### WORK INSTRUCTION
Write out, without any change, the lines in the material below that run from the line with "- [Contributing](#contributing)" through the line with "- Read and write reviews for anime series.", both included.

### RECORDED DATA

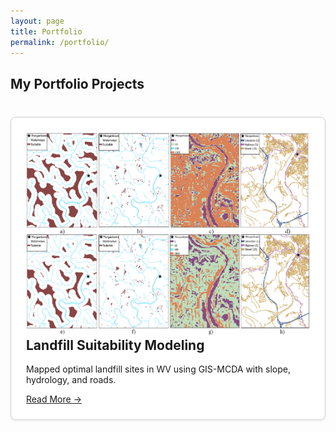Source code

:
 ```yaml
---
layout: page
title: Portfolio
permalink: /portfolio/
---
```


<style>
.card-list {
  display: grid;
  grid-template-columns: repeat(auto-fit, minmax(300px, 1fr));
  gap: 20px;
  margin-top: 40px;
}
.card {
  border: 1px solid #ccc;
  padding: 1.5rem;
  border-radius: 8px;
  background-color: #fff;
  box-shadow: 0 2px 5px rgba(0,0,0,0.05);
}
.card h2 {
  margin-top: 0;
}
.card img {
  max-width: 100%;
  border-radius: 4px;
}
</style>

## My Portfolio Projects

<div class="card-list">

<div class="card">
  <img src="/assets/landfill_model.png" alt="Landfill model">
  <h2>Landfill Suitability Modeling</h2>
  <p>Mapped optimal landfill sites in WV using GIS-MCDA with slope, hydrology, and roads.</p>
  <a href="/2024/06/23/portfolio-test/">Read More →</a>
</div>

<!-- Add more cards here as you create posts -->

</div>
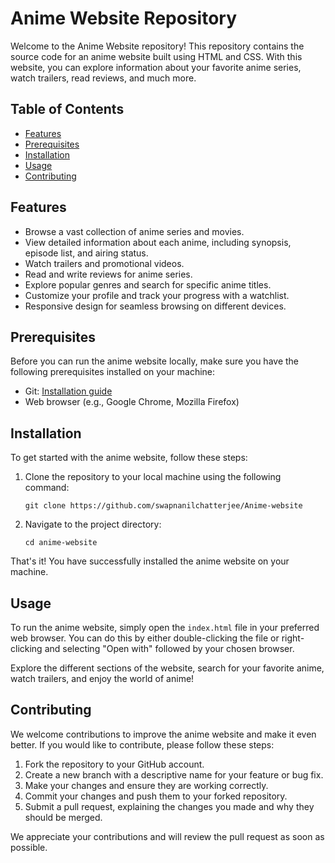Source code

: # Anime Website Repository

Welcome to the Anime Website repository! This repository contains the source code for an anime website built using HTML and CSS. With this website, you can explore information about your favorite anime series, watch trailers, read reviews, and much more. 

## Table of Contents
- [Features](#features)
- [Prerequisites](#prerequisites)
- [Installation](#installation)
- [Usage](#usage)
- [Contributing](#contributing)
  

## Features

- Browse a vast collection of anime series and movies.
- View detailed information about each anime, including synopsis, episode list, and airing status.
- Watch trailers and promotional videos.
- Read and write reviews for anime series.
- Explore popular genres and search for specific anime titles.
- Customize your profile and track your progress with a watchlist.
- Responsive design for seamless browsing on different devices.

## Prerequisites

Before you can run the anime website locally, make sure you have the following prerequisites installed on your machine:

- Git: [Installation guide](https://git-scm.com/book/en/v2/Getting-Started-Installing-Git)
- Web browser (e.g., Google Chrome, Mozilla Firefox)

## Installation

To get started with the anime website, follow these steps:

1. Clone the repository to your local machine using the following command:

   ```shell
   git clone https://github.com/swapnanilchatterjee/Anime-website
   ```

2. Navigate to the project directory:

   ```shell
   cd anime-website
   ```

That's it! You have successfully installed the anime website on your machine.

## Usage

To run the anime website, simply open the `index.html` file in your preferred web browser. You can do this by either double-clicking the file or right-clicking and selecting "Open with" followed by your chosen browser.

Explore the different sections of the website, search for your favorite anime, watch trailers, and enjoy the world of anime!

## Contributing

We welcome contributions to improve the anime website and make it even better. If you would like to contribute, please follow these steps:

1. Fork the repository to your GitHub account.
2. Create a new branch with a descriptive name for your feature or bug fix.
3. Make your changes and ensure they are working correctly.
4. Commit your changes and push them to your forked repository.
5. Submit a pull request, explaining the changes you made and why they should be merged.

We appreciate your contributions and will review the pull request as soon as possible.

--

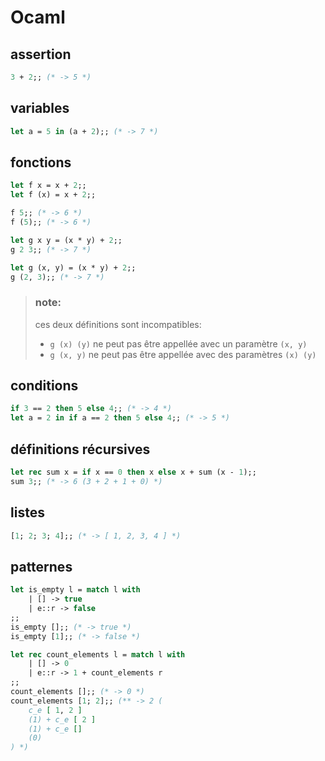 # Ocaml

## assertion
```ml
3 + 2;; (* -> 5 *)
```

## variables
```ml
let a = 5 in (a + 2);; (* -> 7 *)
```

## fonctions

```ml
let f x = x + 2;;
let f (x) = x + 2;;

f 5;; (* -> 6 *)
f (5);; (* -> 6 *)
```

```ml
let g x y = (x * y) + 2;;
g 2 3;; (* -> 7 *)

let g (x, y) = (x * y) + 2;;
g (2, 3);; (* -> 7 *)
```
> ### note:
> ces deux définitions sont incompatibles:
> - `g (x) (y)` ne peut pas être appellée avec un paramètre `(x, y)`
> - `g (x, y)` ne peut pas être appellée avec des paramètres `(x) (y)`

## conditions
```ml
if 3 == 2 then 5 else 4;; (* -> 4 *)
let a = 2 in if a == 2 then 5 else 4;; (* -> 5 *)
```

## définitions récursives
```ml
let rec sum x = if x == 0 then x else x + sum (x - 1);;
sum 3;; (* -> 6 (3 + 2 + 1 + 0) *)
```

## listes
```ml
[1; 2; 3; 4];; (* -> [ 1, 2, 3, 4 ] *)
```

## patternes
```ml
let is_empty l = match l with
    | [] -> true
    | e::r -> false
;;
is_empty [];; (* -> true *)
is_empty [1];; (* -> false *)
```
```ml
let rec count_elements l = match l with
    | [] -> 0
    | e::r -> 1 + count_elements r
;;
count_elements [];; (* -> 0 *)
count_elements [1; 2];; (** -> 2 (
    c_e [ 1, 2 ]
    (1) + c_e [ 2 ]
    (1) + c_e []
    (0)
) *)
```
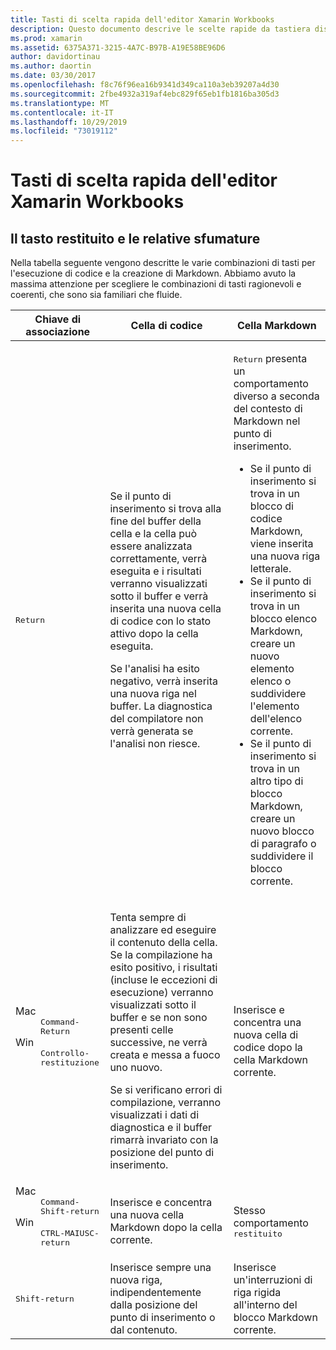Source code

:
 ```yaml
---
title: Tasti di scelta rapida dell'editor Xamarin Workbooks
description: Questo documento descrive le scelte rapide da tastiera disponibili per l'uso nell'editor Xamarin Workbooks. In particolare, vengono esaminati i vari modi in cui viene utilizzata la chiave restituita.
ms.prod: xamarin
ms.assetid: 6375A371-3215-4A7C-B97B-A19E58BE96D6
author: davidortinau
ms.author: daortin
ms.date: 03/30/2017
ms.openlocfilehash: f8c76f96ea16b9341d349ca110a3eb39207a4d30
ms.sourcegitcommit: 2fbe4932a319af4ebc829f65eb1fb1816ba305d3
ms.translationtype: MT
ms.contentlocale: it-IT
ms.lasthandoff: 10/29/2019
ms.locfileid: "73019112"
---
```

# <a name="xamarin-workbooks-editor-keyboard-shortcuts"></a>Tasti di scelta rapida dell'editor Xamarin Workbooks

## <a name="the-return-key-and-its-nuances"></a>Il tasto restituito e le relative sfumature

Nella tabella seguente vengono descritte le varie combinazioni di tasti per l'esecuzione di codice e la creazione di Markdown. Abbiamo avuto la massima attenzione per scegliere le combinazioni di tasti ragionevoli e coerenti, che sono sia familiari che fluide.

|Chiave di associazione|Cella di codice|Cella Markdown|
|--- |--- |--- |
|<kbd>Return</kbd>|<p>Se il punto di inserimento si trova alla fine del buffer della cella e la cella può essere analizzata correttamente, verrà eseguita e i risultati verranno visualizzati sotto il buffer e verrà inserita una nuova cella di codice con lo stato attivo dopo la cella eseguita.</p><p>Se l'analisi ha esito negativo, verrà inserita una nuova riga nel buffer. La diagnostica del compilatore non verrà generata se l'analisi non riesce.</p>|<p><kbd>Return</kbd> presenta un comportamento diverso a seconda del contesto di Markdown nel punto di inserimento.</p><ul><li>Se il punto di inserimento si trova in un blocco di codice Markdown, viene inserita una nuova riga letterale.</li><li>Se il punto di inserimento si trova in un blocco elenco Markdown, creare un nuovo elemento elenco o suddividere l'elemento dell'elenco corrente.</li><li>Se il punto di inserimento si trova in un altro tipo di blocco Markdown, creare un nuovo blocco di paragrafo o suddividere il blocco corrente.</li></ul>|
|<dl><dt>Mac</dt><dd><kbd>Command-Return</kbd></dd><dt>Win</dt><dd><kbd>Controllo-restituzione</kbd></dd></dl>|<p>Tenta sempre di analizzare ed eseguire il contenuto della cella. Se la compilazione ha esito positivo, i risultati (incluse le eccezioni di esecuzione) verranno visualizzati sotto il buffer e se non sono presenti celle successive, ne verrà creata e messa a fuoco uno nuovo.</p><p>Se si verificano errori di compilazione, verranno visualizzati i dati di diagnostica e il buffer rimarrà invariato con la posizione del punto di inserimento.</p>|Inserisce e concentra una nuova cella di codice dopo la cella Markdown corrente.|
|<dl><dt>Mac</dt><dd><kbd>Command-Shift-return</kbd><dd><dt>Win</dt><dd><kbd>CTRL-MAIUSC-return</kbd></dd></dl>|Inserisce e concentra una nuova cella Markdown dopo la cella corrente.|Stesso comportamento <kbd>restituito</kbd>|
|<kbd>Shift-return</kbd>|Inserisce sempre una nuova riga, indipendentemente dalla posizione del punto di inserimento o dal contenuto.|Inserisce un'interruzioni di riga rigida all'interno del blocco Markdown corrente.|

* * *

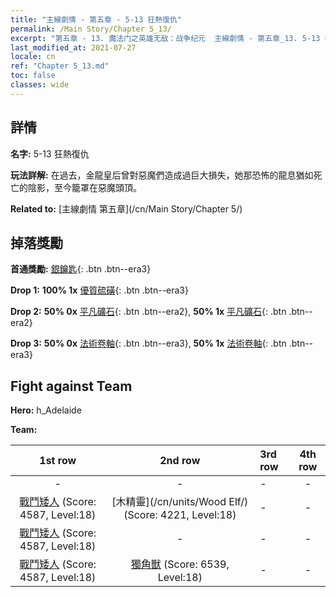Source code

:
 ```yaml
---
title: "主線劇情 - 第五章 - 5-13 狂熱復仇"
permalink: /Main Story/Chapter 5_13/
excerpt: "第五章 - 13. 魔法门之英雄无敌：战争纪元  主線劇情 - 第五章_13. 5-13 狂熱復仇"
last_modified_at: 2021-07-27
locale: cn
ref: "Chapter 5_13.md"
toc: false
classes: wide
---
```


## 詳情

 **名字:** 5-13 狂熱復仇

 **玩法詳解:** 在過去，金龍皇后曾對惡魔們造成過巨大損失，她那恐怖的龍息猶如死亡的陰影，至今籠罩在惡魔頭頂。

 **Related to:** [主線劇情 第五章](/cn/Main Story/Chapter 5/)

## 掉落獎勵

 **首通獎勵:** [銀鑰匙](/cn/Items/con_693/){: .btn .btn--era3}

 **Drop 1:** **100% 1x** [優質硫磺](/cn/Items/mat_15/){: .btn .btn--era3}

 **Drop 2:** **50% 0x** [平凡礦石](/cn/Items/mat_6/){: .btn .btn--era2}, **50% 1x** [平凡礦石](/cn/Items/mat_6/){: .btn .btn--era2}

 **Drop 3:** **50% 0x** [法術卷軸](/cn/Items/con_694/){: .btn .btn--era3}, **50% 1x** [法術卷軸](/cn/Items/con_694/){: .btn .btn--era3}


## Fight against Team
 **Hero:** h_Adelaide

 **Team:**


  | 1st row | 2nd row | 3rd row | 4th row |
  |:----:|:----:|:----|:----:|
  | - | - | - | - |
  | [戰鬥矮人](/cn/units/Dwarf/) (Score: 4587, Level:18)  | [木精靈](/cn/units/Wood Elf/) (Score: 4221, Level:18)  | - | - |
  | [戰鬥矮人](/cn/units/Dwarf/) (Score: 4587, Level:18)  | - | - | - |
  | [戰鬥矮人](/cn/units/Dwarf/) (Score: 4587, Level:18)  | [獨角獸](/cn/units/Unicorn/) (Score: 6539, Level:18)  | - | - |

### COMPLETED EXERCISE
- [Contributing](#contributing)
  

## Features

- Browse a vast collection of anime series and movies.
- View detailed information about each anime, including synopsis, episode list, and airing status.
- Watch trailers and promotional videos.
- Read and write reviews for anime series.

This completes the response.